## Records supplied
Content starts
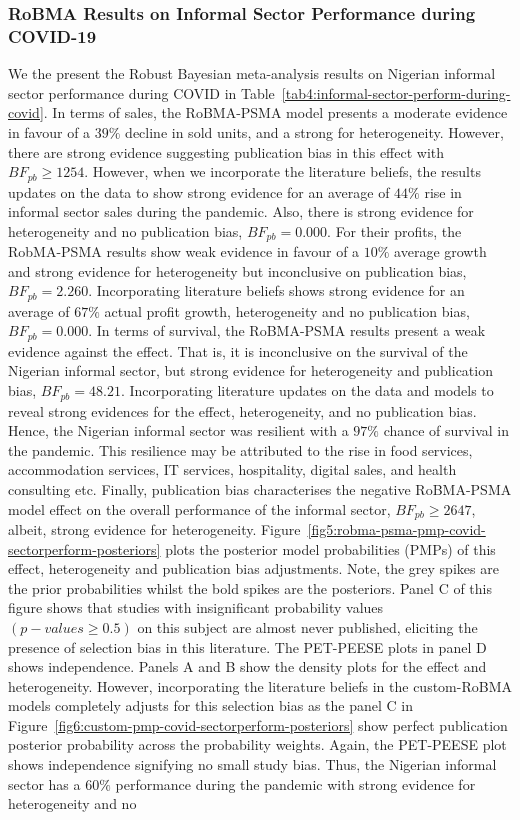 \documentclass[12pt, english]{article}
\begin{document}
    \subsubsection{RoBMA Results on Informal Sector Performance during COVID-19}\label{subsubsec:robma-results-on-informal-sector-performance-during-covid-19}
    We the present the Robust Bayesian meta-analysis results on Nigerian informal sector performance during COVID in Table~\ref{tab4:informal-sector-perform-during-covid}. In terms of sales, the RoBMA-PSMA model presents a moderate evidence in favour of a $39\%$ decline in sold units, and a strong for heterogeneity. However, there are strong evidence suggesting publication bias in this effect with $BF_{pb} \geq 1254$. However, when we incorporate the literature beliefs, the results updates on the data to show strong evidence for an average of $44\%$ rise in informal sector sales during the pandemic. Also, there is strong evidence for heterogeneity and no publication bias, $BF_{pb} = 0.000$. For their profits, the RobMA-PSMA results show weak evidence in favour of a $10\%$ average growth and strong evidence for heterogeneity but inconclusive on publication bias, $BF_{pb} = 2.260$. Incorporating literature beliefs shows strong evidence for an average of $67\%$ actual profit growth, heterogeneity and no publication bias, $BF_{pb} = 0.000$. In terms of survival, the RoBMA-PSMA results present a weak evidence against the effect. That is, it is inconclusive on the survival of the Nigerian informal sector, but strong evidence for heterogeneity and publication bias, $BF_{pb} = 48.21$. Incorporating literature updates on the data and models to reveal strong evidences for the effect, heterogeneity, and no publication bias. Hence, the Nigerian informal sector was resilient with a $97\%$ chance of survival in the pandemic. This resilience may be attributed to the rise in food services, accommodation services, IT services, hospitality, digital sales, and health consulting etc. Finally, publication bias characterises the negative RoBMA-PSMA model effect on the overall performance of the informal sector, $BF_{pb} \geq 2647$, albeit, strong evidence for heterogeneity. Figure~\ref{fig5:robma-psma-pmp-covid-sectorperform-posteriors} plots the posterior model probabilities (PMPs) of this effect, heterogeneity and publication bias adjustments. Note, the grey spikes are the prior probabilities whilst the bold spikes are the posteriors. Panel C of this figure shows that studies with insignificant probability values $(p-values \geq 0.5)$ on this subject are almost never published, eliciting the presence of selection bias in this literature. The PET-PEESE plots in panel D shows independence. Panels A and B show the density plots for the effect and heterogeneity. However, incorporating the literature beliefs in the custom-RoBMA models completely adjusts for this selection bias as the panel C in Figure~\ref{fig6:custom-pmp-covid-sectorperform-posteriors} show perfect publication posterior probability across the probability weights. Again, the PET-PEESE plot shows independence signifying no small study bias. Thus, the Nigerian informal sector has a $60\%$ performance during the pandemic with strong evidence for heterogeneity and no 
\end{document}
Content ends
## Directions
The whole listing above is to be printed exactly; the pictures stay out.

## Task result
 \documentclass[12pt, english]{article}
\begin{document}
    \subsubsection{RoBMA Results on Informal Sector Performance during COVID-19}\label{subsubsec:robma-results-on-informal-sector-performance-during-covid-19}
    We the present the Robust Bayesian meta-analysis results on Nigerian informal sector performance during COVID in Table~\ref{tab4:informal-sector-perform-during-covid}. In terms of sales, the RoBMA-PSMA model presents a moderate evidence in favour of a $39\%$ decline in sold units, and a strong for heterogeneity. However, there are strong evidence suggesting publication bias in this effect with $BF_{pb} \geq 1254$. However, when we incorporate the literature beliefs, the results updates on the data to show strong evidence for an average of $44\%$ rise in informal sector sales during the pandemic. Also, there is strong evidence for heterogeneity and no publication bias, $BF_{pb} = 0.000$. For their profits, the RobMA-PSMA results show weak evidence in favour of a $10\%$ average growth and strong evidence for heterogeneity but inconclusive on publication bias, $BF_{pb} = 2.260$. Incorporating literature beliefs shows strong evidence for an average of $67\%$ actual profit growth, heterogeneity and no publication bias, $BF_{pb} = 0.000$. In terms of survival, the RoBMA-PSMA results present a weak evidence against the effect. That is, it is inconclusive on the survival of the Nigerian informal sector, but strong evidence for heterogeneity and publication bias, $BF_{pb} = 48.21$. Incorporating literature updates on the data and models to reveal strong evidences for the effect, heterogeneity, and no publication bias. Hence, the Nigerian informal sector was resilient with a $97\%$ chance of survival in the pandemic. This resilience may be attributed to the rise in food services, accommodation services, IT services, hospitality, digital sales, and health consulting etc. Finally, publication bias characterises the negative RoBMA-PSMA model effect on the overall performance of the informal sector, $BF_{pb} \geq 2647$, albeit, strong evidence for heterogeneity. Figure~\ref{fig5:robma-psma-pmp-covid-sectorperform-posteriors} plots the posterior model probabilities (PMPs) of this effect, heterogeneity and publication bias adjustments. Note, the grey spikes are the prior probabilities whilst the bold spikes are the posteriors. Panel C of this figure shows that studies with insignificant probability values $(p-values \geq 0.5)$ on this subject are almost never published, eliciting the presence of selection bias in this literature. The PET-PEESE plots in panel D shows independence. Panels A and B show the density plots for the effect and heterogeneity. However, incorporating the literature beliefs in the custom-RoBMA models completely adjusts for this selection bias as the panel C in Figure~\ref{fig6:custom-pmp-covid-sectorperform-posteriors} show perfect publication posterior probability across the probability weights. Again, the PET-PEESE plot shows independence signifying no small study bias. Thus, the Nigerian informal sector has a $60\%$ performance during the pandemic with strong evidence for heterogeneity and no 
\end{document}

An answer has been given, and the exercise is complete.